Adelphia Communications Corp. failed to disclose option grants for 250,000 shares of stock it issued to a former member of its board of directors and threatened its former chief financial officer when he tried to shed light on the transaction, an article in TheWall Street Journal said Monday.
According to the report, Adelphia issued option grants for 250,000 shares of stock to former board member Leslie Gelber in 1999, related to consulting services Gelber performed for the MSO prior to becoming a board member. However, the MSO never disclosed those options in its financial filings.
Although Gelber never exercised those options -- the strike price was $60 per share, well above Adelphia’s current stock price of $1.33 each in afternoon trading Monday -- public companies are required to disclose all exercisable and unexercisable grants issued to executives and board members.

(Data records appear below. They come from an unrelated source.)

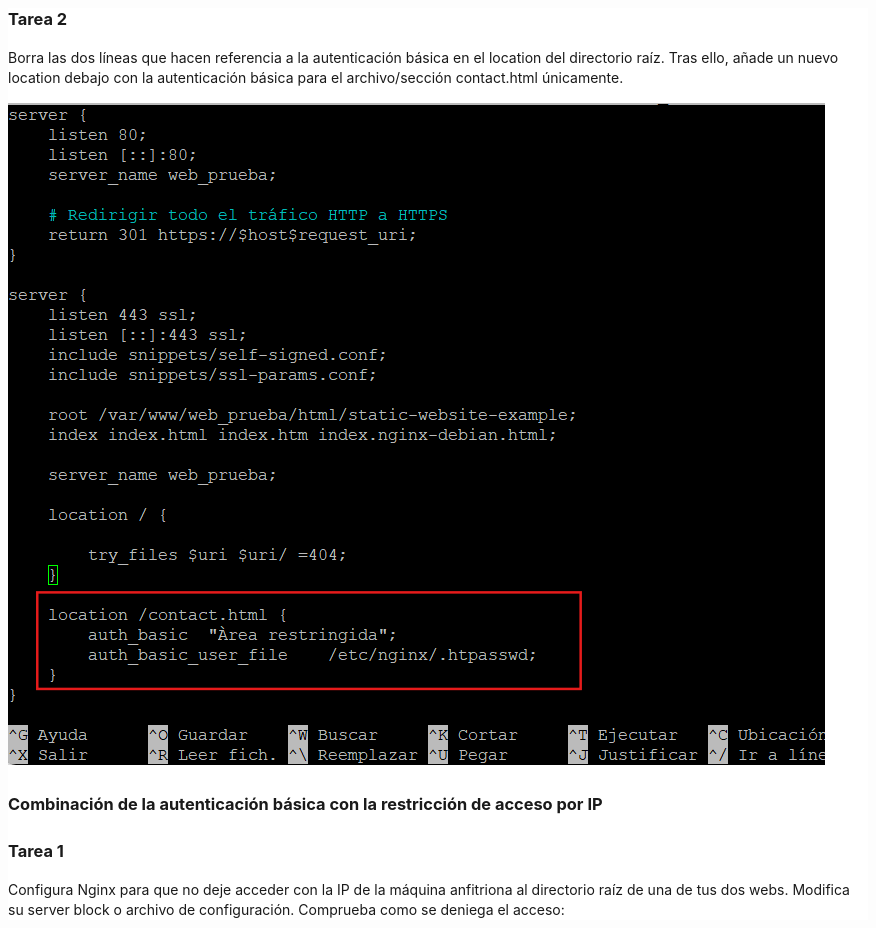 ### Tarea 2

Borra las dos líneas que hacen referencia a la autenticación básica en el location del directorio raíz. Tras ello, añade un nuevo location debajo con la autenticación básica para el archivo/sección contact.html únicamente.

![alt text](assets/images/image-28.png)

### Combinación de la autenticación básica con la restricción de acceso por IP

### Tarea 1

Configura Nginx para que no deje acceder con la IP de la máquina anfitriona al directorio raíz de una de tus dos webs. Modifica su server block o archivo de configuración. Comprueba como se deniega el acceso:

What is perhaps more troubling is that at the time the grants were suppressed, Gelber was leading the board’s internal investigation into alleged wrongdoing at the company.
Gelber resigned from Adelphia’s board of directors in July.
The Journal said that after the Adelphia accounting scandal broke in 2002 and its founding Rigas family resigned, new CFO Christopher Dunstan -- who joined the MSO in May of that year -- discovered the option grants and made moves to disclose them. However, according to the Journal article, when Dunstan tried to disclose the information, Adelphia’s lawyers -- Willkie, Farr & Gallagher LLP -- threatened him with a sexual-harassment suit, centering around a voice-mail message Dunstan supposedly left a female Willkie associate and photos of a Caribbean vacation he allegedly showed that employee and others that included a picture of a topless sunbather.
A separate investigation by an independent law firm found that the sexual-harassment charges had no merit.
Dunstan resigned in March 2003 after new chairman and CEO William Schleyer came on board. However, according to the Journal article citing people familiar with the situation, Schleyer insisted that Dunstan’s $700,000 severance package be tied to his not disclosing the option grant.
In his March resignation letter, Dunstan called for the investigation of certain transactions between Adelphia and an undisclosed board member.
According to an 8-K financial filing with the Securities and Exchange Commission March 21, Adelphia said it had conducted an investigation into Dunstan’s accusations between February and March of that year and it "expects to conclude that the actions by the director in question do not rise to a level of materiality or importance to the company’s security holders so as to require disclosure at this time."
Adelphia spokesman Paul Jacobson denied in the Journal piece that Adelphia had done anything wrong and denied that Schleyer tied Dunstan’s severance package to the former CFO’s silence on the option matter.
"The company made no attempts to suppress information it was obliged to disclose," Jacobson told the Journal. "Bill Schleyer did not tie severance benefits to the nondisclosure of the Gelber options."